- _What is needed_:
From the records below, print exactly the lines starting at the one containing "from zomato's database" and ending at the one containing "sidebar, and then", ends included, and nothing else.

Plain-text document sources
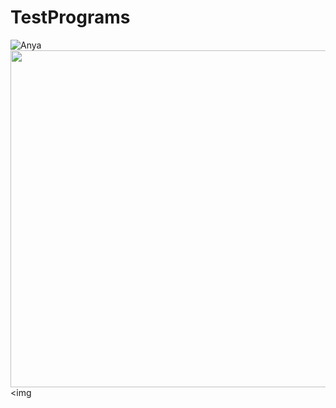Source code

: # TestPrograms

![Anya](https://user-images.githubusercontent.com/111756983/196483610-ada81d37-b65a-4116-8293-541f3b48737f.jpg)
<img src="https://user-images.githubusercontent.com/111756983/196483610-ada81d37-b65a-4116-8293-541f3b48737f.jpg " width="540" height="539"/> <img
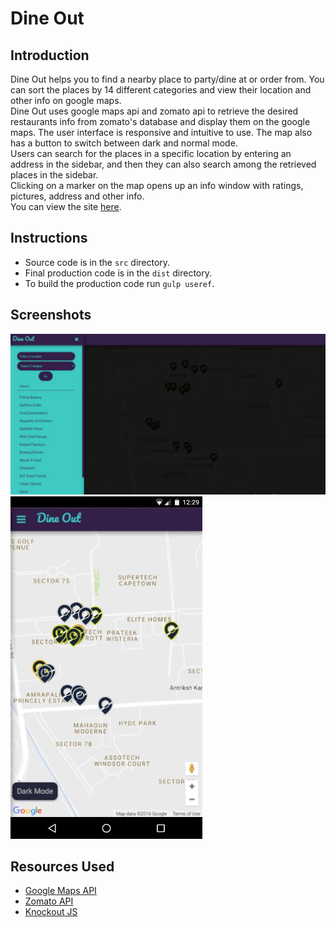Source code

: # Dine Out           

## Introduction

Dine Out helps you to find a nearby place to party/dine at or order from. You can
sort the places by 14 different categories and view their location and other info
on google maps.         
Dine Out uses google maps api and zomato api to retrieve the desired restaurants info
from zomato's database and display them on the google maps. The user interface is
responsive and intuitive to use. The map also has a button to switch between dark and
normal mode.                
Users can search for the places in a specific location by entering an address in the
sidebar, and then they can also search among the retrieved places in the sidebar.        
Clicking on a marker on the map opens up an info window with ratings, pictures,
address and other info.            
You can view the site [here](https://manas94gupta.github.io/Dine-Out/src/).

## Instructions

* Source code is in  the `src` directory.
* Final production code is in the `dist` directory.
* To build the production code run `gulp useref`.

## Screenshots


![Desktop](https://github.com/manas94gupta/Dine-Out/blob/master/screenshots/desktop.JPG)                  
![Mobile](https://github.com/manas94gupta/Dine-Out/blob/master/screenshots/mobile.JPG)

## Resources Used

* [Google Maps API](https://developers.google.com/maps/documentation/javascript/tutorial)
* [Zomato API](https://developers.zomato.com/api)
* [Knockout JS](http://knockoutjs.com/documentation/introduction.html)
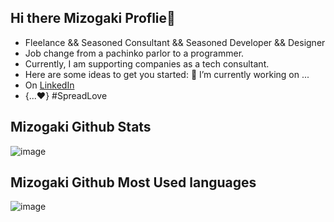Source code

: 
## Hi there Mizogaki Proflie👋

- Fleelance && Seasoned Consultant && Seasoned Developer && Designer
- Job change from a pachinko parlor to a programmer.
- Currently, I am supporting companies as a tech consultant.
- Here are some ideas to get you started: 🔭 I’m currently working on ...
- On [LinkedIn](https://www.linkedin.com/in/mizogaki/)
- {...♥️} #SpreadLove

## Mizogaki Github Stats
![image](https://github-readme-stats.vercel.app/api?username=Mizogaki&count_private=true&show_icons=true&theme=tokyonight&=anuraghazra&include_all_commits=true&hide=contribs,prs&hide_title=true)

## Mizogaki Github Most Used languages
![image](https://github-readme-stats.vercel.app/api/top-langs/?username=Mizogaki&show_icons=true&theme=tokyonight&=anuraghazra&include_all_commits=true&langs_count=8&hide_title=true)





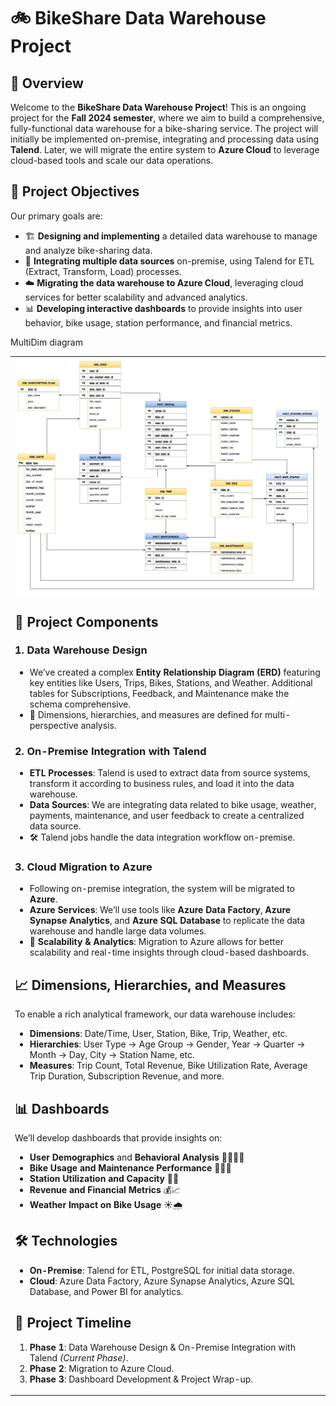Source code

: # 🚲 BikeShare Data Warehouse Project

## 📖 Overview
Welcome to the **BikeShare Data Warehouse Project**! This is an ongoing project for the **Fall 2024 semester**, where we aim to build a comprehensive, fully-functional data warehouse for a bike-sharing service. The project will initially be implemented on-premise, integrating and processing data using **Talend**. Later, we will migrate the entire system to **Azure Cloud** to leverage cloud-based tools and scale our data operations.

## 🎯 Project Objectives
Our primary goals are:
- 🏗️ **Designing and implementing** a detailed data warehouse to manage and analyze bike-sharing data.
- 🔄 **Integrating multiple data sources** on-premise, using Talend for ETL (Extract, Transform, Load) processes.
- ☁️ **Migrating the data warehouse to Azure Cloud**, leveraging cloud services for better scalability and advanced analytics.
- 📊 **Developing interactive dashboards** to provide insights into user behavior, bike usage, station performance, and financial metrics.

MultiDim diagram
<table><tr><td><img src="https://github.com/layashreeadepu/BikeFlow-Analytics/blob/c67daadcb96a834c2594a33eafd7b802333c268d/bike_share_final_model.jpg">

## 🧩 Project Components
### 1. **Data Warehouse Design**
   - We’ve created a complex **Entity Relationship Diagram (ERD)** featuring key entities like Users, Trips, Bikes, Stations, and Weather. Additional tables for Subscriptions, Feedback, and Maintenance make the schema comprehensive.
   - 📐 Dimensions, hierarchies, and measures are defined for multi-perspective analysis.

### 2. **On-Premise Integration with Talend**
   - **ETL Processes**: Talend is used to extract data from source systems, transform it according to business rules, and load it into the data warehouse.
   - **Data Sources**: We are integrating data related to bike usage, weather, payments, maintenance, and user feedback to create a centralized data source.
   - 🛠️ Talend jobs handle the data integration workflow on-premise.

### 3. **Cloud Migration to Azure**
   - Following on-premise integration, the system will be migrated to **Azure**.
   - **Azure Services**: We’ll use tools like **Azure Data Factory**, **Azure Synapse Analytics**, and **Azure SQL Database** to replicate the data warehouse and handle large data volumes.
   - 🚀 **Scalability & Analytics**: Migration to Azure allows for better scalability and real-time insights through cloud-based dashboards.

## 📈 Dimensions, Hierarchies, and Measures
To enable a rich analytical framework, our data warehouse includes:
- **Dimensions**: Date/Time, User, Station, Bike, Trip, Weather, etc.
- **Hierarchies**: User Type → Age Group → Gender, Year → Quarter → Month → Day, City → Station Name, etc.
- **Measures**: Trip Count, Total Revenue, Bike Utilization Rate, Average Trip Duration, Subscription Revenue, and more.

## 📊 Dashboards
We’ll develop dashboards that provide insights on:
- **User Demographics** and **Behavioral Analysis** 🧍‍♀️🧍‍♂️
- **Bike Usage and Maintenance Performance** 🚴‍♂️🔧
- **Station Utilization and Capacity** 🚏📍
- **Revenue and Financial Metrics** 💰📈
- **Weather Impact on Bike Usage** ☀️🌧️

## 🛠️ Technologies
- **On-Premise**: Talend for ETL, PostgreSQL for initial data storage.
- **Cloud**: Azure Data Factory, Azure Synapse Analytics, Azure SQL Database, and Power BI for analytics.

## 📅 Project Timeline
1. **Phase 1**: Data Warehouse Design & On-Premise Integration with Talend *(Current Phase)*.
2. **Phase 2**: Migration to Azure Cloud.
3. **Phase 3**: Dashboard Development & Project Wrap-up.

- _Written answer_:
from zomato's database and display them on the google maps. The user interface is
responsive and intuitive to use. The map also has a button to switch between dark and
normal mode.                
Users can search for the places in a specific location by entering an address in the
sidebar, and then they can also search among the retrieved places in the sidebar.        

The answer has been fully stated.